[Stored data entries]
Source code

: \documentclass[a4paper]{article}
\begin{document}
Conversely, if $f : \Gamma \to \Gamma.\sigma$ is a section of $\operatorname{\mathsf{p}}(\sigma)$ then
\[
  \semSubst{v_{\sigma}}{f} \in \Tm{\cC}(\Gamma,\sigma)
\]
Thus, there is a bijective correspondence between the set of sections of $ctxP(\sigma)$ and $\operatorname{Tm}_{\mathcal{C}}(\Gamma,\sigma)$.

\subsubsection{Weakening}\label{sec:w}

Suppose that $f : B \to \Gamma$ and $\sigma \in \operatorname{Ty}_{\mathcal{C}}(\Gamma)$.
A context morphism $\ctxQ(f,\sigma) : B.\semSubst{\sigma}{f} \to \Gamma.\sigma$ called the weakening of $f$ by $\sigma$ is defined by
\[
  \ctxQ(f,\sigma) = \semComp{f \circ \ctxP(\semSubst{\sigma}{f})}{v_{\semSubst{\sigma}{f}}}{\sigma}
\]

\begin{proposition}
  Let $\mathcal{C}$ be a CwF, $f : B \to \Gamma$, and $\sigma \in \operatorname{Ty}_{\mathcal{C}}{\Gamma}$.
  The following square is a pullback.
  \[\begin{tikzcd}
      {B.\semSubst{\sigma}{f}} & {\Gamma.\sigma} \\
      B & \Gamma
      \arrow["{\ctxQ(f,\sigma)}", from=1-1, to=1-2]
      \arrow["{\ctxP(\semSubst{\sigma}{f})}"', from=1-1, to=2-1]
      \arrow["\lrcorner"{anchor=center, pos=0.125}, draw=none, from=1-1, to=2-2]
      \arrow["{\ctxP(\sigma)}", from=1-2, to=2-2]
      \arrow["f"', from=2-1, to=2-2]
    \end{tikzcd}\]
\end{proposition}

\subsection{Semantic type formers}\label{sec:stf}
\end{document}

» **WHAT THE TASK REQUIRES**
Every line of the records should be reproduced exactly.

» **YOUR RESPONSE**
Source code

: \documentclass[a4paper]{article}
\begin{document}
Conversely, if $f : \Gamma \to \Gamma.\sigma$ is a section of $\operatorname{\mathsf{p}}(\sigma)$ then
\[
  \semSubst{v_{\sigma}}{f} \in \Tm{\cC}(\Gamma,\sigma)
\]
Thus, there is a bijective correspondence between the set of sections of $ctxP(\sigma)$ and $\operatorname{Tm}_{\mathcal{C}}(\Gamma,\sigma)$.

\subsubsection{Weakening}\label{sec:w}

Suppose that $f : B \to \Gamma$ and $\sigma \in \operatorname{Ty}_{\mathcal{C}}(\Gamma)$.
A context morphism $\ctxQ(f,\sigma) : B.\semSubst{\sigma}{f} \to \Gamma.\sigma$ called the weakening of $f$ by $\sigma$ is defined by
\[
  \ctxQ(f,\sigma) = \semComp{f \circ \ctxP(\semSubst{\sigma}{f})}{v_{\semSubst{\sigma}{f}}}{\sigma}
\]

\begin{proposition}
  Let $\mathcal{C}$ be a CwF, $f : B \to \Gamma$, and $\sigma \in \operatorname{Ty}_{\mathcal{C}}{\Gamma}$.
  The following square is a pullback.
  \[\begin{tikzcd}
      {B.\semSubst{\sigma}{f}} & {\Gamma.\sigma} \\
      B & \Gamma
      \arrow["{\ctxQ(f,\sigma)}", from=1-1, to=1-2]
      \arrow["{\ctxP(\semSubst{\sigma}{f})}"', from=1-1, to=2-1]
      \arrow["\lrcorner"{anchor=center, pos=0.125}, draw=none, from=1-1, to=2-2]
      \arrow["{\ctxP(\sigma)}", from=1-2, to=2-2]
      \arrow["f"', from=2-1, to=2-2]
    \end{tikzcd}\]
\end{proposition}

\subsection{Semantic type formers}\label{sec:stf}
\end{document}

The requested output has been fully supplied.